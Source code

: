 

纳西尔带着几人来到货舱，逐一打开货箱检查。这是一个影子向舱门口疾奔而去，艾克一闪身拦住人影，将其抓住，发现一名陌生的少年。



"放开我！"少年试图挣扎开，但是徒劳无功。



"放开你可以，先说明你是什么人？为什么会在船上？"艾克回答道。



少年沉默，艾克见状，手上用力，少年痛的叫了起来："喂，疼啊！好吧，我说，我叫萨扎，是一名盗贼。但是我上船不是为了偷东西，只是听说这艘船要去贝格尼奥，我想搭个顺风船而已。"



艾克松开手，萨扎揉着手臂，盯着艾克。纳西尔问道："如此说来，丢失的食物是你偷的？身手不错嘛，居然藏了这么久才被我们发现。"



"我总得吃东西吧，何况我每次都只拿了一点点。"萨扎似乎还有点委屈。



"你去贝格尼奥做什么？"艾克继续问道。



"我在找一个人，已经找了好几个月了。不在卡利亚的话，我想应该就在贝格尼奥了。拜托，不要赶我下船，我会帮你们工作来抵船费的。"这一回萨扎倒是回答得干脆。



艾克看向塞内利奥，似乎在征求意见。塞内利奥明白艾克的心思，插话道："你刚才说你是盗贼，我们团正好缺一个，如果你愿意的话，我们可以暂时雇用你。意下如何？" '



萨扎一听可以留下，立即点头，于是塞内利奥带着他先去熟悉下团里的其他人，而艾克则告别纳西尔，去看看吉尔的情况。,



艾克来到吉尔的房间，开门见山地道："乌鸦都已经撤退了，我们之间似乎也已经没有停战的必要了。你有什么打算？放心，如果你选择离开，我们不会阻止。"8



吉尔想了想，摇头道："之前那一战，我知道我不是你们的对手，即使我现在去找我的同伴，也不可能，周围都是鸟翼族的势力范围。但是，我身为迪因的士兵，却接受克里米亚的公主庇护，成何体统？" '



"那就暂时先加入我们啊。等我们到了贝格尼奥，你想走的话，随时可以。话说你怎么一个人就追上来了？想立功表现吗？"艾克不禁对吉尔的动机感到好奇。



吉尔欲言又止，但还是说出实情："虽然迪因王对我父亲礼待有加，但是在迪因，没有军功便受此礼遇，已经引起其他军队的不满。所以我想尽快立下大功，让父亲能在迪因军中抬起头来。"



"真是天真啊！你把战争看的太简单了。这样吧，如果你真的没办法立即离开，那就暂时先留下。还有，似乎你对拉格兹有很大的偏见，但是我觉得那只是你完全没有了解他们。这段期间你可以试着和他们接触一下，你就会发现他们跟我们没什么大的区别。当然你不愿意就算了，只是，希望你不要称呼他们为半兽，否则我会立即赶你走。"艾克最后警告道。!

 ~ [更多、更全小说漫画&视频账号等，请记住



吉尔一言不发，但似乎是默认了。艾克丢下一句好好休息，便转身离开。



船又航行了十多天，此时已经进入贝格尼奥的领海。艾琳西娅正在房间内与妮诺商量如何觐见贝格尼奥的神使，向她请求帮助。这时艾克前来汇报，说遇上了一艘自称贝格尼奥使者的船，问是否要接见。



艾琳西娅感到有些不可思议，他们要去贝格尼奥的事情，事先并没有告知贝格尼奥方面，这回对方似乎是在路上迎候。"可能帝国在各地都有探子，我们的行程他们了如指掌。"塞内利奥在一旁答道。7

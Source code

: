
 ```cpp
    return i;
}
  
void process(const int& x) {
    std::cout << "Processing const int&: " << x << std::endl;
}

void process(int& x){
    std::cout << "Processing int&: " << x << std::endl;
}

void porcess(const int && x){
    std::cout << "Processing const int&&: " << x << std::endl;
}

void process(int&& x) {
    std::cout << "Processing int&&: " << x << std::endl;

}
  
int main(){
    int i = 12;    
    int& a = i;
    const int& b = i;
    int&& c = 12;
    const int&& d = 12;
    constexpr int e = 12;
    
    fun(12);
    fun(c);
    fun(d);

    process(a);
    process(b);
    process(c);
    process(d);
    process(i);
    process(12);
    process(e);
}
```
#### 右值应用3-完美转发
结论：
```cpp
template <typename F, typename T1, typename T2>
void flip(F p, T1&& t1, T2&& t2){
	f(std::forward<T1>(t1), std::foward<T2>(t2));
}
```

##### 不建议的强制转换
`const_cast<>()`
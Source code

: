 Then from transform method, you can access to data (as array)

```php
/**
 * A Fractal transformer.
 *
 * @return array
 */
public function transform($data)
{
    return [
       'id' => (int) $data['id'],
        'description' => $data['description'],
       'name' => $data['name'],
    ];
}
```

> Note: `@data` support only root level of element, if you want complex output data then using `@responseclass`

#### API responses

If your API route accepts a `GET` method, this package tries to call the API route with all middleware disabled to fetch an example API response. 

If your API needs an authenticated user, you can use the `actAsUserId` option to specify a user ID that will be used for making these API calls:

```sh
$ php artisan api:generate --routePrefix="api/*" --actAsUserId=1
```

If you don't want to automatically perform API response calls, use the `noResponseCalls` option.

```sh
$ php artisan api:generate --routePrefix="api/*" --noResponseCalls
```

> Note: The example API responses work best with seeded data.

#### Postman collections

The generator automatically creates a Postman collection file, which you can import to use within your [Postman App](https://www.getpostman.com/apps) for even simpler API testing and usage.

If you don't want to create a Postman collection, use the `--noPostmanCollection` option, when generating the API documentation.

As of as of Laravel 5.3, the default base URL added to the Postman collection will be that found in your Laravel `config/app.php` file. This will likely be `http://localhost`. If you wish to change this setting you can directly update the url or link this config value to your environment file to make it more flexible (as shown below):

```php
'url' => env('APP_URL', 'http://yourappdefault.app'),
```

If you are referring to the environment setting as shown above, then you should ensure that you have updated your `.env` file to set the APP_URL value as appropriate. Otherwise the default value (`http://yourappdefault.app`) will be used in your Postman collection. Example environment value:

_TASK ITEM:_ Using only the data above, copy out the lines that include the word "automatically".

_PROBLEM SOLUTION:_
If you don't want to automatically perform API response calls, use the `noResponseCalls` option.
The generator automatically creates a Postman collection file, which you can import to use within your [Postman App](https://www.getpostman.com/apps) for even simpler API testing and usage.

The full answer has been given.